■ **WORK TASK**
Quote the listing below in its entirety, omitting every image.
━━━━━━━━━━━━━━━━
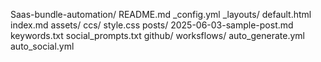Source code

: Saas-bundle-automation/
README.md
_config.yml
_layouts/
default.html
index.md
assets/
ccs/
style.css
posts/
2025-06-03-sample-post.md
keywords.txt
social_prompts.txt
github/
worksflows/
auto_generate.yml
auto_social.yml
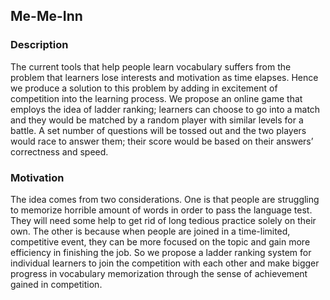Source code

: ## Me-Me-Inn

### Description

The current tools that help people learn vocabulary suffers from the problem that learners lose interests and motivation as time elapses. Hence we produce a solution to this problem by adding in excitement of competition into the learning process. We propose an online game that employs the idea of ladder ranking; learners can choose to go into a match and they would be matched by a random player with similar levels for a battle. A set number of questions will be tossed out and the two players would race to answer them; their score would be based on their answers’ correctness and speed.

### Motivation

The idea comes from two considerations. One is that people are struggling to memorize horrible amount of words in order to pass the language test. They will need some help to get rid of long tedious practice solely on their own. The other is because when people are joined in a time-limited, competitive event, they can be more focused on the topic and gain more efficiency in finishing the job. So we propose a ladder ranking system for individual learners to join the competition with each other and make bigger progress in vocabulary memorization through the sense of achievement gained in competition.
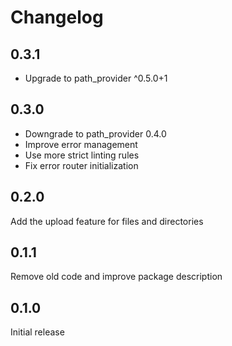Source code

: # Changelog

## 0.3.1

- Upgrade to path_provider ^0.5.0+1

## 0.3.0

- Downgrade to path_provider 0.4.0
- Improve error management
- Use more strict linting rules
- Fix error router initialization

## 0.2.0

Add the upload feature for files and directories

## 0.1.1

Remove old code and improve package description

## 0.1.0

Initial release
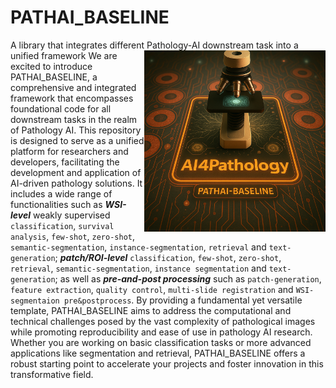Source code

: # PATHAI_BASELINE
A library that integrates different Pathology-AI downstream task into a unified framework
<img src="https://github.com/lingxitong/PATHAI_BASELINE/blob/main/PATHAI_Logo.png"  width="290px" align="right" />
We are excited to introduce PATHAI_BASELINE, a comprehensive and integrated framework that encompasses foundational code for all downstream tasks in the realm of Pathology AI. This repository is designed to serve as a unified platform for researchers and developers, facilitating the development and application of AI-driven pathology solutions. It includes a wide range of functionalities such as ***WSI-level*** weakly supervised `classification`, `survival analysis`, `few-shot`, `zero-shot`, `semantic-segmentation`, `instance-segmentation`, `retrieval` and `text-generation`; ***patch/ROI-level*** `classification`, `few-shot`, `zero-shot`, `retrieval`, `semantic-segmentation`, `instance segmentation` and `text-generation`; as well as ***pre-and-post processing*** such as `patch-generation`, `feature extraction`, `quality control`, `multi-slide registration` and `WSI-segmentaion pre&postprocess`. By providing a fundamental yet versatile template, PATHAI_BASELINE aims to address the computational and technical challenges posed by the vast complexity of pathological images while promoting reproducibility and ease of use in pathology AI research. Whether you are working on basic classification tasks or more advanced applications like segmentation and retrieval, PATHAI_BASELINE offers a robust starting point to accelerate your projects and foster innovation in this transformative field.
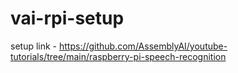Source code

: # vai-rpi-setup

setup link - https://github.com/AssemblyAI/youtube-tutorials/tree/main/raspberry-pi-speech-recognition
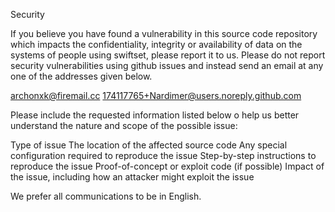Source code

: Security

If you believe you have found a vulnerability in this source code repository which impacts the confidentiality, integrity or availability of data on the systems of people using swiftset, please report it to us.
Please do not report security vulnerabilities using github issues and instead send an email at any one of the addresses given below.

archonxk@firemail.cc
174117765+Nardimer@users.noreply.github.com

Please include the requested information listed below o help us better understand the nature and scope of the possible issue:

Type of issue
The location of the affected source code
Any special configuration required to reproduce the issue
Step-by-step instructions to reproduce the issue
Proof-of-concept or exploit code (if possible)
Impact of the issue, including how an attacker might exploit the issue

We prefer all communications to be in English.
━━━━━━━━━━━━━━━━
■ **OUTPUT BELOW**
Source code

: Saas-bundle-automation/
README.md
_config.yml
_layouts/
default.html
index.md
assets/
ccs/
style.css
posts/
2025-06-03-sample-post.md
keywords.txt
social_prompts.txt
github/
worksflows/
auto_generate.yml
auto_social.yml
Source code

: ## Me-Me-Inn

### Description

The current tools that help people learn vocabulary suffers from the problem that learners lose interests and motivation as time elapses. Hence we produce a solution to this problem by adding in excitement of competition into the learning process. We propose an online game that employs the idea of ladder ranking; learners can choose to go into a match and they would be matched by a random player with similar levels for a battle. A set number of questions will be tossed out and the two players would race to answer them; their score would be based on their answers’ correctness and speed.

### Motivation

The idea comes from two considerations. One is that people are struggling to memorize horrible amount of words in order to pass the language test. They will need some help to get rid of long tedious practice solely on their own. The other is because when people are joined in a time-limited, competitive event, they can be more focused on the topic and gain more efficiency in finishing the job. So we propose a ladder ranking system for individual learners to join the competition with each other and make bigger progress in vocabulary memorization through the sense of achievement gained in competition.
Source code

: # Changelog

## 0.3.1

- Upgrade to path_provider ^0.5.0+1

## 0.3.0

- Downgrade to path_provider 0.4.0
- Improve error management
- Use more strict linting rules
- Fix error router initialization

## 0.2.0

Add the upload feature for files and directories

## 0.1.1

Remove old code and improve package description

## 0.1.0

Initial release
Source code

: # PATHAI_BASELINE
A library that integrates different Pathology-AI downstream task into a unified framework
<img src="https://github.com/lingxitong/PATHAI_BASELINE/blob/main/PATHAI_Logo.png"  width="290px" align="right" />
We are excited to introduce PATHAI_BASELINE, a comprehensive and integrated framework that encompasses foundational code for all downstream tasks in the realm of Pathology AI. This repository is designed to serve as a unified platform for researchers and developers, facilitating the development and application of AI-driven pathology solutions. It includes a wide range of functionalities such as ***WSI-level*** weakly supervised `classification`, `survival analysis`, `few-shot`, `zero-shot`, `semantic-segmentation`, `instance-segmentation`, `retrieval` and `text-generation`; ***patch/ROI-level*** `classification`, `few-shot`, `zero-shot`, `retrieval`, `semantic-segmentation`, `instance segmentation` and `text-generation`; as well as ***pre-and-post processing*** such as `patch-generation`, `feature extraction`, `quality control`, `multi-slide registration` and `WSI-segmentaion pre&postprocess`. By providing a fundamental yet versatile template, PATHAI_BASELINE aims to address the computational and technical challenges posed by the vast complexity of pathological images while promoting reproducibility and ease of use in pathology AI research. Whether you are working on basic classification tasks or more advanced applications like segmentation and retrieval, PATHAI_BASELINE offers a robust starting point to accelerate your projects and foster innovation in this transformative field.
Source code

: # vai-rpi-setup

setup link - https://github.com/AssemblyAI/youtube-tutorials/tree/main/raspberry-pi-speech-recognition
Source code

: Security

If you believe you have found a vulnerability in this source code repository which impacts the confidentiality, integrity or availability of data on the systems of people using swiftset, please report it to us.
Please do not report security vulnerabilities using github issues and instead send an email at any one of the addresses given below.

archonxk@firemail.cc
174117765+Nardimer@users.noreply.github.com

Please include the requested information listed below o help us better understand the nature and scope of the possible issue:

Type of issue
The location of the affected source code
Any special configuration required to reproduce the issue
Step-by-step instructions to reproduce the issue
Proof-of-concept or exploit code (if possible)
Impact of the issue, including how an attacker might exploit the issue

We prefer all communications to be in English.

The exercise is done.